We can write this lower bound alternatively in the following way:

$$ I[X,Y] = \max_{q} \left\{H[Y] + \mathbb{E}_{x,y} \log q(y\vert x) \right\}
$$

And if we restrict $q$ to a parametric family we can say that the following lower bound holds:

$$ I[X,Y] \geq H[Y] + \max_{\psi} \mathbb{E}_{x,y} \log q(y\vert x; \psi)
$$

GANs use bound in the wrong direction!

Let's see what happens if we apply the variational lower bound on the GAN objective function above.

\begin{align} \ell_{GAN}(\theta) &= I[x,y] \\ &\geq h(0.5) + \max_{\psi} \mathbb{E}_{x,y} \log q(y\vert x; \psi)\\ &= h(0.5) + \max_{\psi} \left\{ \mathbb{E}_{x_{real}} \log q(1\vert x; \psi) + \mathbb{E}_{x_{fake}} \log q(0\vert x; \psi) \right\}, \end{align}

where $h(0.5) = -\log 2$ is the binary entropy function evaluated at $0.5$.

If we further expand the definition of $x_{fake}$ and rename the variational distribution to $D(x) = q(1\vert x)$, we get a more familiar loss function for GANs, similar to Equation (1) in the paper:

$$ \ell_{GAN}(\theta) + h(0.5) \geq \max_{\psi} \left\{ \mathbb{E}_{x \sim P_{data}} \log D(x,\psi) + \mathbb{E}_{c,z} \log (1 - D(G(c,z,\theta),\psi)) \right\} $$

Now, the main problem is with this derivation is that we were supposed to minimise $\ell_{GAN}$, so we really would like an upper bound instead of a lower bound.
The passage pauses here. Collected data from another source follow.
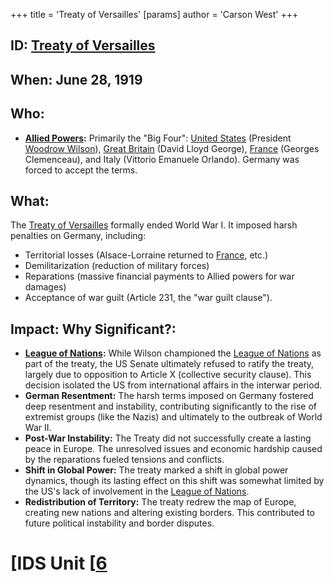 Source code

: +++
 title = 'Treaty of Versailles'
[params]
	author = 'Carson West'
+++
## ID: [Treaty of Versailles](./../treaty-of-versailles/)

## When: June 28, 1919

## Who: 
* **[Allied Powers](./../allied-powers/):** Primarily the "Big Four":  [United States](./../united-states/) (President [Woodrow Wilson](./../woodrow-wilson/)), [Great Britain](./../great-britain/) (David Lloyd George), [France](./../france/) (Georges Clemenceau), and Italy (Vittorio Emanuele Orlando).  Germany was forced to accept the terms.

## What: 
The [Treaty of Versailles](./../treaty-of-versailles/) formally ended World War I.  It imposed harsh penalties on Germany, including:
* Territorial losses (Alsace-Lorraine returned to [France](./../france/), etc.)
* Demilitarization (reduction of military forces)
* Reparations (massive financial payments to Allied powers for war damages)
* Acceptance of war guilt (Article 231, the "war guilt clause").

## Impact: Why Significant?:
* **[League of Nations](./../league-of-nations/):** While Wilson championed the [League of Nations](./../league-of-nations/) as part of the treaty, the US Senate ultimately refused to ratify the treaty, largely due to opposition to Article X (collective security clause). This decision isolated the US from international affairs in the interwar period.
* **German Resentment:** The harsh terms imposed on Germany fostered deep resentment and instability, contributing significantly to the rise of extremist groups (like the Nazis) and ultimately to the outbreak of World War II.
* **Post-War Instability:** The Treaty did not successfully create a lasting peace in Europe.  The unresolved issues and economic hardship caused by the reparations fueled tensions and conflicts.
* **Shift in Global Power:** The treaty marked a shift in global power dynamics, though its lasting effect on this shift was somewhat limited by the US's lack of involvement in the [League of Nations](./../league-of-nations/).
* **Redistribution of Territory:** The treaty redrew the map of Europe, creating new nations and altering existing borders. This contributed to future political instability and border disputes.

# [IDS Unit [[6](./../ids-unit-[[6/)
But the variational method only provides a lower bound. Therefore,

GANs minimise a lower bound, which I believe accounts for some of their unstable behaviour

InfoGANs use the bound twice

Recall that the idealised InfoGAN objective is the weighted difference of two mutual information terms.

$$ \ell_{infoGAN}(\theta) = I[x,y] - \lambda I[x_{fake},c] $$

To arrive at the algorithm the authors used, one uses the bound on both mutual information terms.